------ Supplied data ------
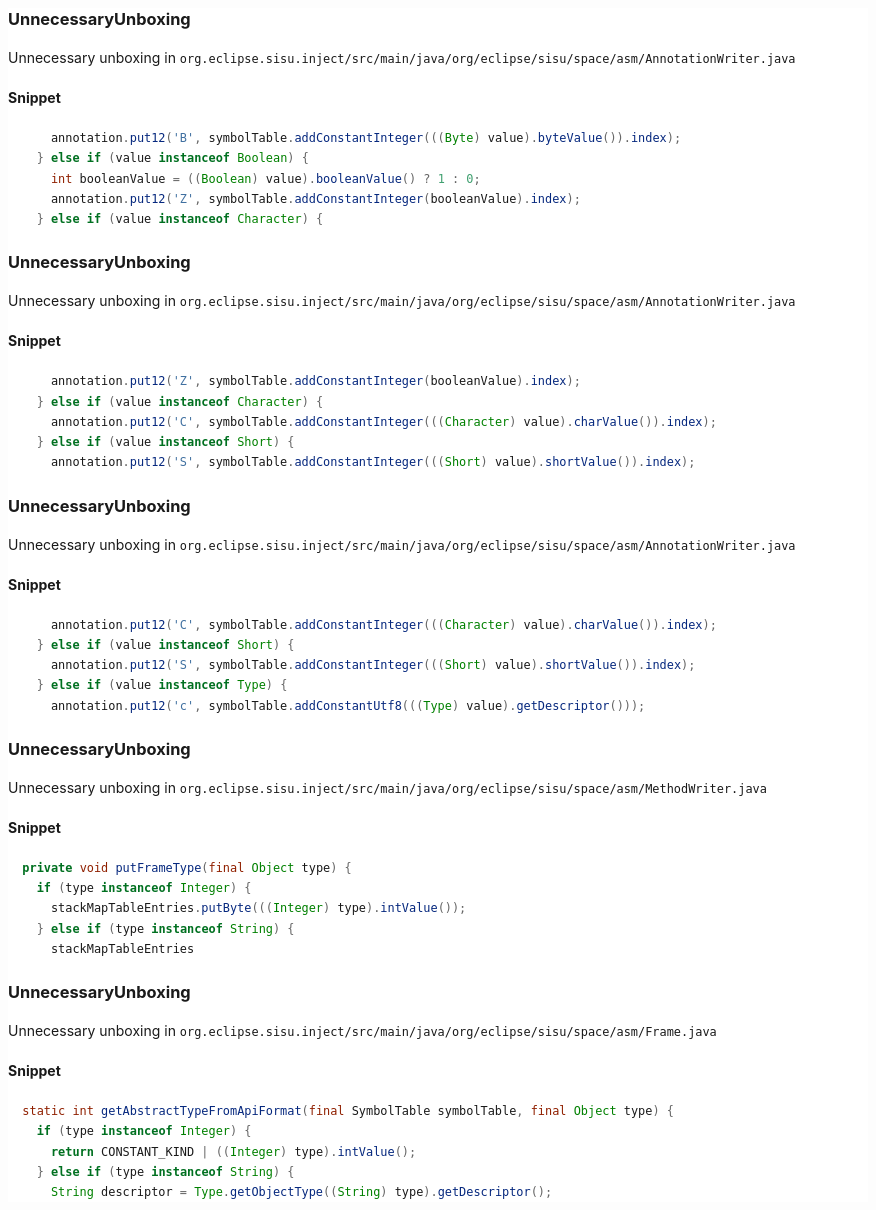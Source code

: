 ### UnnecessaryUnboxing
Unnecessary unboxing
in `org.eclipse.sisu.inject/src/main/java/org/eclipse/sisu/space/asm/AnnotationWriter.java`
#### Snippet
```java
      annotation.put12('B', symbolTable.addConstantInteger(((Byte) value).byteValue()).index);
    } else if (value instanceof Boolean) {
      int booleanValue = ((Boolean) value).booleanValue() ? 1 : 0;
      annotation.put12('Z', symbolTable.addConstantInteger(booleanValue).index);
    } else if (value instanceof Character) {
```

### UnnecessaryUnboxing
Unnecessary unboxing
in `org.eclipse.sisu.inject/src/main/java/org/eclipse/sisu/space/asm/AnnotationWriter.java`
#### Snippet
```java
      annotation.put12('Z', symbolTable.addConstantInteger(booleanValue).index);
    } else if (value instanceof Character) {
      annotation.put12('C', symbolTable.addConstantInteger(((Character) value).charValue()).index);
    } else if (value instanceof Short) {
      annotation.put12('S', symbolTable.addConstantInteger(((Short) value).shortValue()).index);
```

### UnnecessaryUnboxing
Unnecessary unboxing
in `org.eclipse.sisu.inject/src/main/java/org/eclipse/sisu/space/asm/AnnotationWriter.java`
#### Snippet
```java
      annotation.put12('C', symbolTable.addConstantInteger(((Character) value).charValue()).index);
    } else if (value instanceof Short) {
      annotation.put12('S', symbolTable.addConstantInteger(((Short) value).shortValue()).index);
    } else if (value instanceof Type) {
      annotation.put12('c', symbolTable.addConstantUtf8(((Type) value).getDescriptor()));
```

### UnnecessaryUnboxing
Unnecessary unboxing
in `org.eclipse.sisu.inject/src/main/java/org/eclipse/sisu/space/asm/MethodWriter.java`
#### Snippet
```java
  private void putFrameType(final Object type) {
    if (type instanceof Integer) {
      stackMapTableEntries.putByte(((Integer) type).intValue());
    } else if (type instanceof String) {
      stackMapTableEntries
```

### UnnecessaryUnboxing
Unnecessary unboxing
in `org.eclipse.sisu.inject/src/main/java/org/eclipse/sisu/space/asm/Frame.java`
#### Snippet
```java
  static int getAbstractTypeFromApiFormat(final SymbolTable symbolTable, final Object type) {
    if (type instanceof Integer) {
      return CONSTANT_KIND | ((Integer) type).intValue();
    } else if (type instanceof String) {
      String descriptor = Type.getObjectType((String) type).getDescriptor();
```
------
------ Supplied data ------
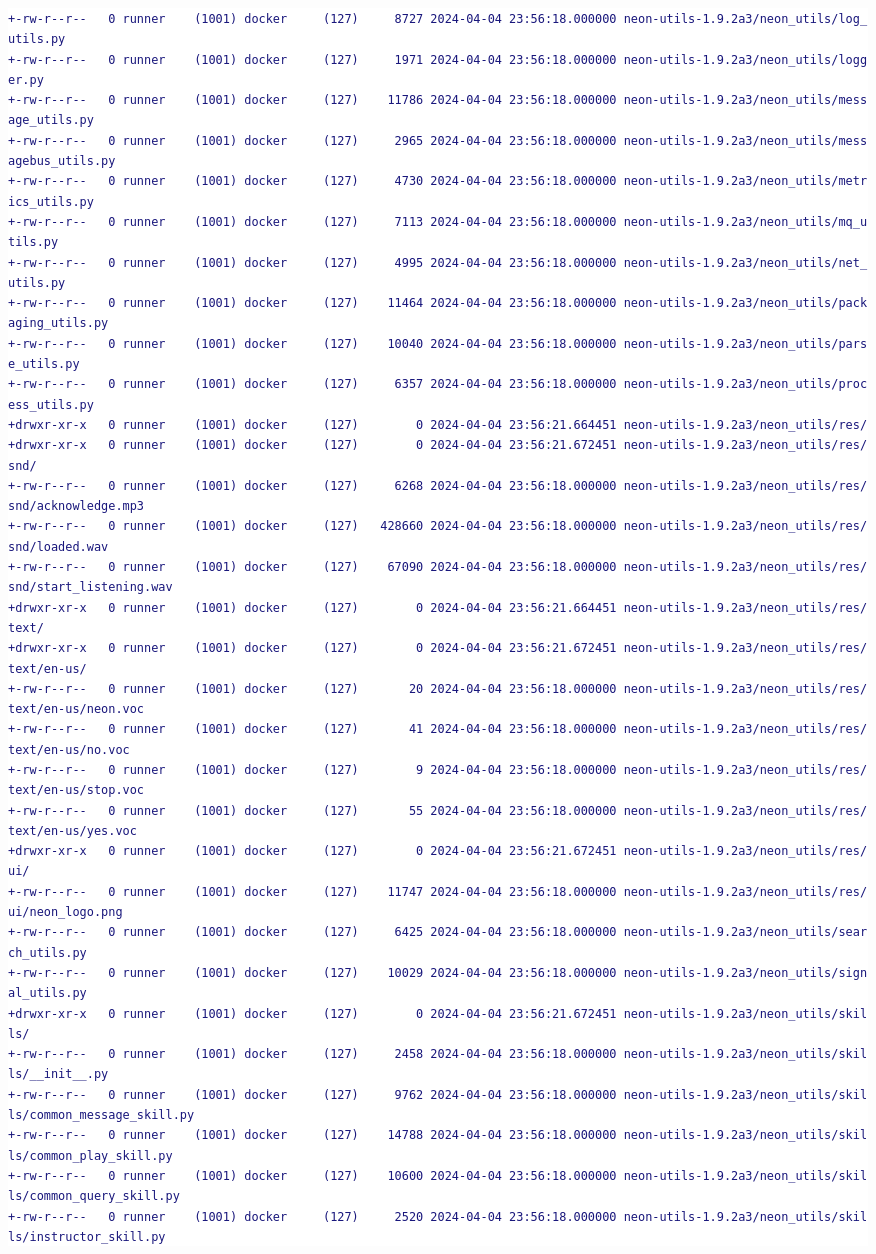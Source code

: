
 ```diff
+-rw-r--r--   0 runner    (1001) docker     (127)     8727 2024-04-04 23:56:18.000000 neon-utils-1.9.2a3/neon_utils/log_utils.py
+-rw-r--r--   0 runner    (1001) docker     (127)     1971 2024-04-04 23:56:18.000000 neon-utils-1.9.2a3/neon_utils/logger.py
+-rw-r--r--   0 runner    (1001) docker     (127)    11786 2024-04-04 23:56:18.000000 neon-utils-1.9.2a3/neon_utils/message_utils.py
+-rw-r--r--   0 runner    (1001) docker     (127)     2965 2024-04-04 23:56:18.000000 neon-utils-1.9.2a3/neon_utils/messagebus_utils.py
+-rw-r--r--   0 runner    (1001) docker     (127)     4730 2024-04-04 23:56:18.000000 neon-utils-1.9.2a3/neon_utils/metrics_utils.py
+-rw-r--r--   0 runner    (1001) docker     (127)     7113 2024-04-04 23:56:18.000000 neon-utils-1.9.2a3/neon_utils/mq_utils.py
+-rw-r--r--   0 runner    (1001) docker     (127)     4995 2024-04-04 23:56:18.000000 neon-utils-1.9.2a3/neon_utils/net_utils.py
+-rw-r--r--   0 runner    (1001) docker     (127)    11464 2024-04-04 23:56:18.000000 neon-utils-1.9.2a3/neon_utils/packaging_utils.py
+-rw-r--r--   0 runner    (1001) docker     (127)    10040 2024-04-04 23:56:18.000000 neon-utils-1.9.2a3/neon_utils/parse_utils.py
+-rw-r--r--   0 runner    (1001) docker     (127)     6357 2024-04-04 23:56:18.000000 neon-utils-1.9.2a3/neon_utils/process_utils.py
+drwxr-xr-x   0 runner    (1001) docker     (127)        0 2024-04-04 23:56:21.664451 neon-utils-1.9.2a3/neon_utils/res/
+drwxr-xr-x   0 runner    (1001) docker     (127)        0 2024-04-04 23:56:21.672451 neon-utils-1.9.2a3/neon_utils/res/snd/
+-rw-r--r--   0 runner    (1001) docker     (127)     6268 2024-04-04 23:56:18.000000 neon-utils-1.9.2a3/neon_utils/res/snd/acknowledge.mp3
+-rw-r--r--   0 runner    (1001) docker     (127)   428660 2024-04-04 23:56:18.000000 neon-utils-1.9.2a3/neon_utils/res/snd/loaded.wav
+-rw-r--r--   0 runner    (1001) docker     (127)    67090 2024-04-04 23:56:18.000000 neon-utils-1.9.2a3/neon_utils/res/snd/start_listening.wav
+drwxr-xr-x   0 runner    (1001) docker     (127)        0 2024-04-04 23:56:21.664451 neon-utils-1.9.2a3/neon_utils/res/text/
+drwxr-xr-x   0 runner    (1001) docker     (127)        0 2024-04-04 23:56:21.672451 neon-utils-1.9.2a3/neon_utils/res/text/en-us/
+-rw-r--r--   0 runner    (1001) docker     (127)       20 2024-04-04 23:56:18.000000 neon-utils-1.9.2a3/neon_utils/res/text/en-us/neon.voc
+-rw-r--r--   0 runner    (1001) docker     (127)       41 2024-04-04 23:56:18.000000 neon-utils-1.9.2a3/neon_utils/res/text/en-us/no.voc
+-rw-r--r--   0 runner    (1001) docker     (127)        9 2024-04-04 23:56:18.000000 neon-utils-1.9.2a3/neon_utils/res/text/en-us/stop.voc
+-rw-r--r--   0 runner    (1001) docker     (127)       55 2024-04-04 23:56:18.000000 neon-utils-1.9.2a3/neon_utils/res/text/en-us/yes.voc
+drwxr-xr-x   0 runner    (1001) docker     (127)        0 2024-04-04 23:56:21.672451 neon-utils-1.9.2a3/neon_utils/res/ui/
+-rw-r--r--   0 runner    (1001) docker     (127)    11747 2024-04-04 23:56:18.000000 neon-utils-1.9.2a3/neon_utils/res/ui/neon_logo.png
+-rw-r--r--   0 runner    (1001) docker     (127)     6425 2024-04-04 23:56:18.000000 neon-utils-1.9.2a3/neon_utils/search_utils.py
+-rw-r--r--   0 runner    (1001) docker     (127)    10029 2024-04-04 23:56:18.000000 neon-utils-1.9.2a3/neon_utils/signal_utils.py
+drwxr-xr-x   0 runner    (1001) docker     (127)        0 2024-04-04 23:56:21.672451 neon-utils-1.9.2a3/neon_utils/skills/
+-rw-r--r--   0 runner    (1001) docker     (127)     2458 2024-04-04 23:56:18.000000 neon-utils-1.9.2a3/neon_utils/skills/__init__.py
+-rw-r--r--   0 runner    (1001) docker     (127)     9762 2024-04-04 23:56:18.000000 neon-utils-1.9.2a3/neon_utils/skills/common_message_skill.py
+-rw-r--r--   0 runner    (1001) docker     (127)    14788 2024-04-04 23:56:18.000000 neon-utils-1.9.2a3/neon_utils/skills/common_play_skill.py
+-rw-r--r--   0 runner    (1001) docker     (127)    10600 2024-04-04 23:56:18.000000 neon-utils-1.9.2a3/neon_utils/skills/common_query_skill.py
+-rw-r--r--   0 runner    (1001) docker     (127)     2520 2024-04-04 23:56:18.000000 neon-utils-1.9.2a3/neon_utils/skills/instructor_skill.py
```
------
------ Supplied data ------
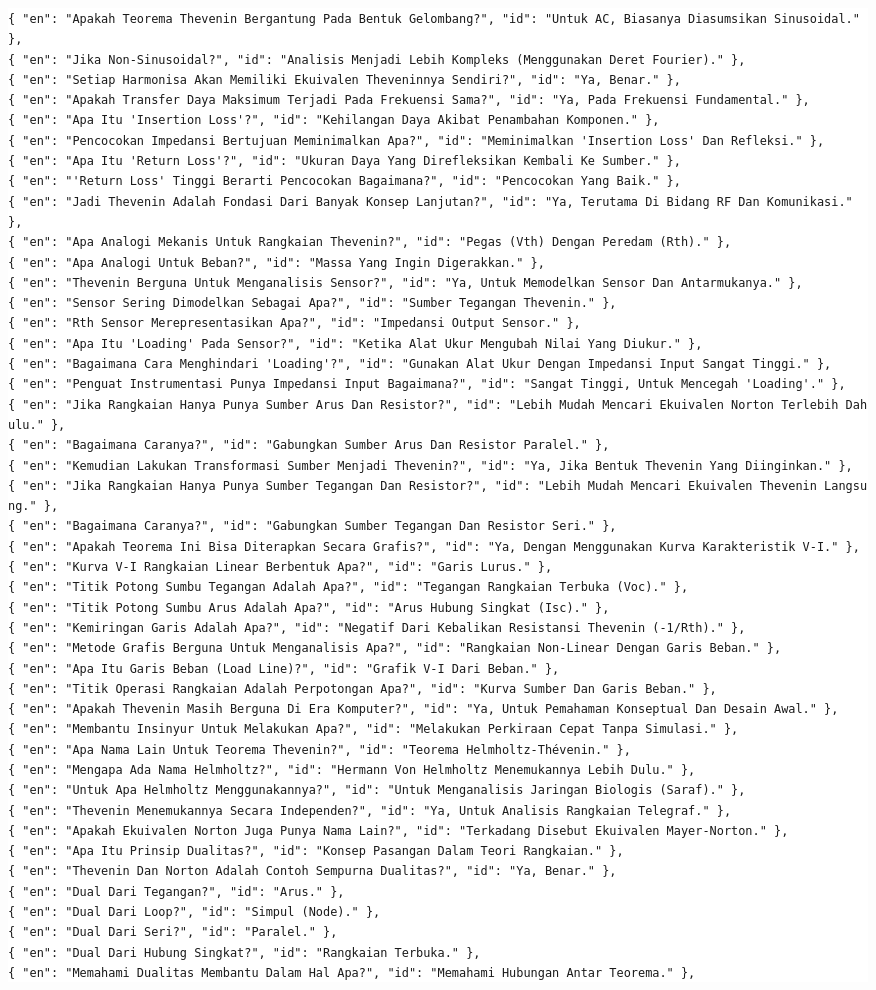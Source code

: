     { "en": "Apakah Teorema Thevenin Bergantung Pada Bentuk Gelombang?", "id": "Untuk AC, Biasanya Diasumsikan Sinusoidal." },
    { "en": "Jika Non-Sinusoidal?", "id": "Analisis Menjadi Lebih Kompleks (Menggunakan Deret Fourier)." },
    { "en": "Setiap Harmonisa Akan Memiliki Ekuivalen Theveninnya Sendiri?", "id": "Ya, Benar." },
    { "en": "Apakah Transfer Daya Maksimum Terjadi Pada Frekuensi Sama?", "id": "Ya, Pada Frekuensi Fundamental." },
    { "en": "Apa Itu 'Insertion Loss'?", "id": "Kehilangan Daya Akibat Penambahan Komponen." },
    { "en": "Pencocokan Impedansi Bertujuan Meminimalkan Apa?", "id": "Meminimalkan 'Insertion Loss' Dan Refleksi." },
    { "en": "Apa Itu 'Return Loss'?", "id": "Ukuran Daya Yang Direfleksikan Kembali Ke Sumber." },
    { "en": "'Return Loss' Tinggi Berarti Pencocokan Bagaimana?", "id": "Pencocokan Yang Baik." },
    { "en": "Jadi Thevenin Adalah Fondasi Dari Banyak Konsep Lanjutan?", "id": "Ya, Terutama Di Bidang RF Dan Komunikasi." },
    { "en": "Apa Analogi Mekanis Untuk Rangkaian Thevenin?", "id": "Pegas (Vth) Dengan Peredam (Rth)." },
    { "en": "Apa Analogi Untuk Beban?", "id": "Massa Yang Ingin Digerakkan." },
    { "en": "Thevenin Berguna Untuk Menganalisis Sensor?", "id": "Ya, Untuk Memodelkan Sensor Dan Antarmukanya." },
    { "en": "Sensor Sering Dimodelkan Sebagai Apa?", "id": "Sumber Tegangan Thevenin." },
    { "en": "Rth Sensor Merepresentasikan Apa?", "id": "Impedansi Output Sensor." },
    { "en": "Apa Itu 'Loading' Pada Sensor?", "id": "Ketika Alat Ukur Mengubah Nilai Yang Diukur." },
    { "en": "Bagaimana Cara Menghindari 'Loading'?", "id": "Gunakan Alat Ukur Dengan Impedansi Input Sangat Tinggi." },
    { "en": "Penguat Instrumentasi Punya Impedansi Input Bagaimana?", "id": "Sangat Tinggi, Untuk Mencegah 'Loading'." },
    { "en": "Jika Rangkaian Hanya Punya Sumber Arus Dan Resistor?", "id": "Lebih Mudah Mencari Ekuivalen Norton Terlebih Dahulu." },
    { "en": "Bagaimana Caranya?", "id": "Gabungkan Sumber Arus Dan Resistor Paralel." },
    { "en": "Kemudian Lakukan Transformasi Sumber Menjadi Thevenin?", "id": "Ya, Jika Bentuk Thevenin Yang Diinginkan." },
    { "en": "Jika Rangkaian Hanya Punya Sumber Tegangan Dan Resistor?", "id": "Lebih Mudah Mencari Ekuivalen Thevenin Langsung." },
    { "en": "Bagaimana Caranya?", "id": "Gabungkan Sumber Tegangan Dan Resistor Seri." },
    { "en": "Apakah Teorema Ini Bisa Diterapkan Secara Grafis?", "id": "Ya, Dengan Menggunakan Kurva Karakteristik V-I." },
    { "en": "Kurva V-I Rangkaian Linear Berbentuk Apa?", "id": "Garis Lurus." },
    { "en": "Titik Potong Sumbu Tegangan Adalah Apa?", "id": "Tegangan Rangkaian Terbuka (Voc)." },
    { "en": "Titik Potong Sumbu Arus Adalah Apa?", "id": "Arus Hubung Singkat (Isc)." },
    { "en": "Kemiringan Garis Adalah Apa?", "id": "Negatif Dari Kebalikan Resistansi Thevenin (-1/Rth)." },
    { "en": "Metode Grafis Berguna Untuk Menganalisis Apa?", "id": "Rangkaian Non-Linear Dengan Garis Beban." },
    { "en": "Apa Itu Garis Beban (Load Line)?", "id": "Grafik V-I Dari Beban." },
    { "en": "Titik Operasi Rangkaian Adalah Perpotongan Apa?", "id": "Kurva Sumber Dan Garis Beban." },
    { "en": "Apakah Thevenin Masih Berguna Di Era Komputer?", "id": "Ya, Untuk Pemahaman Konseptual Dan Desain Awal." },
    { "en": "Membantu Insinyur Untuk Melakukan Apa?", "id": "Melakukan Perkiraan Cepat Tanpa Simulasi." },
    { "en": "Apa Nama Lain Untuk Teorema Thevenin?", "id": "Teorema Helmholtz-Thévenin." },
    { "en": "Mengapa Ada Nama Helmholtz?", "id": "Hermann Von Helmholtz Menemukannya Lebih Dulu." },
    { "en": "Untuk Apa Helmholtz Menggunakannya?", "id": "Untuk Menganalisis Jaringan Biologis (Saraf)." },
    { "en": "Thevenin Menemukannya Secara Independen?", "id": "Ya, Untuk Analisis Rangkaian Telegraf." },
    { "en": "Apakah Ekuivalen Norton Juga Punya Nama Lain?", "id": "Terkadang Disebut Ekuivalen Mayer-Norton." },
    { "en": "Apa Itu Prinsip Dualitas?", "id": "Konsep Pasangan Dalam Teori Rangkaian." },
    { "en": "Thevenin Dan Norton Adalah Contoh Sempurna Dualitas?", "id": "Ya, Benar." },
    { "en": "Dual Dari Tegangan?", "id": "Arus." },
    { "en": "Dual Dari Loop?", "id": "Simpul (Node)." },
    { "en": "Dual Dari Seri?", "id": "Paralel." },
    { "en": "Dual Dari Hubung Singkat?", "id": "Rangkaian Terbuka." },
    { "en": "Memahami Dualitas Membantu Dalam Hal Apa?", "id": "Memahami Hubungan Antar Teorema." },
------
> [What is expected] Reprint exactly the lines above that start at the one with "Sering Dimodelkan Sebagai" and end at the one with "Operasi Rangkaian Adalah", keeping both and adding none.

> [Task output]
    { "en": "Sensor Sering Dimodelkan Sebagai Apa?", "id": "Sumber Tegangan Thevenin." },
    { "en": "Rth Sensor Merepresentasikan Apa?", "id": "Impedansi Output Sensor." },
    { "en": "Apa Itu 'Loading' Pada Sensor?", "id": "Ketika Alat Ukur Mengubah Nilai Yang Diukur." },
    { "en": "Bagaimana Cara Menghindari 'Loading'?", "id": "Gunakan Alat Ukur Dengan Impedansi Input Sangat Tinggi." },
    { "en": "Penguat Instrumentasi Punya Impedansi Input Bagaimana?", "id": "Sangat Tinggi, Untuk Mencegah 'Loading'." },
    { "en": "Jika Rangkaian Hanya Punya Sumber Arus Dan Resistor?", "id": "Lebih Mudah Mencari Ekuivalen Norton Terlebih Dahulu." },
    { "en": "Bagaimana Caranya?", "id": "Gabungkan Sumber Arus Dan Resistor Paralel." },
    { "en": "Kemudian Lakukan Transformasi Sumber Menjadi Thevenin?", "id": "Ya, Jika Bentuk Thevenin Yang Diinginkan." },
    { "en": "Jika Rangkaian Hanya Punya Sumber Tegangan Dan Resistor?", "id": "Lebih Mudah Mencari Ekuivalen Thevenin Langsung." },
    { "en": "Bagaimana Caranya?", "id": "Gabungkan Sumber Tegangan Dan Resistor Seri." },
    { "en": "Apakah Teorema Ini Bisa Diterapkan Secara Grafis?", "id": "Ya, Dengan Menggunakan Kurva Karakteristik V-I." },
    { "en": "Kurva V-I Rangkaian Linear Berbentuk Apa?", "id": "Garis Lurus." },
    { "en": "Titik Potong Sumbu Tegangan Adalah Apa?", "id": "Tegangan Rangkaian Terbuka (Voc)." },
    { "en": "Titik Potong Sumbu Arus Adalah Apa?", "id": "Arus Hubung Singkat (Isc)." },
    { "en": "Kemiringan Garis Adalah Apa?", "id": "Negatif Dari Kebalikan Resistansi Thevenin (-1/Rth)." },
    { "en": "Metode Grafis Berguna Untuk Menganalisis Apa?", "id": "Rangkaian Non-Linear Dengan Garis Beban." },
    { "en": "Apa Itu Garis Beban (Load Line)?", "id": "Grafik V-I Dari Beban." },
    { "en": "Titik Operasi Rangkaian Adalah Perpotongan Apa?", "id": "Kurva Sumber Dan Garis Beban." },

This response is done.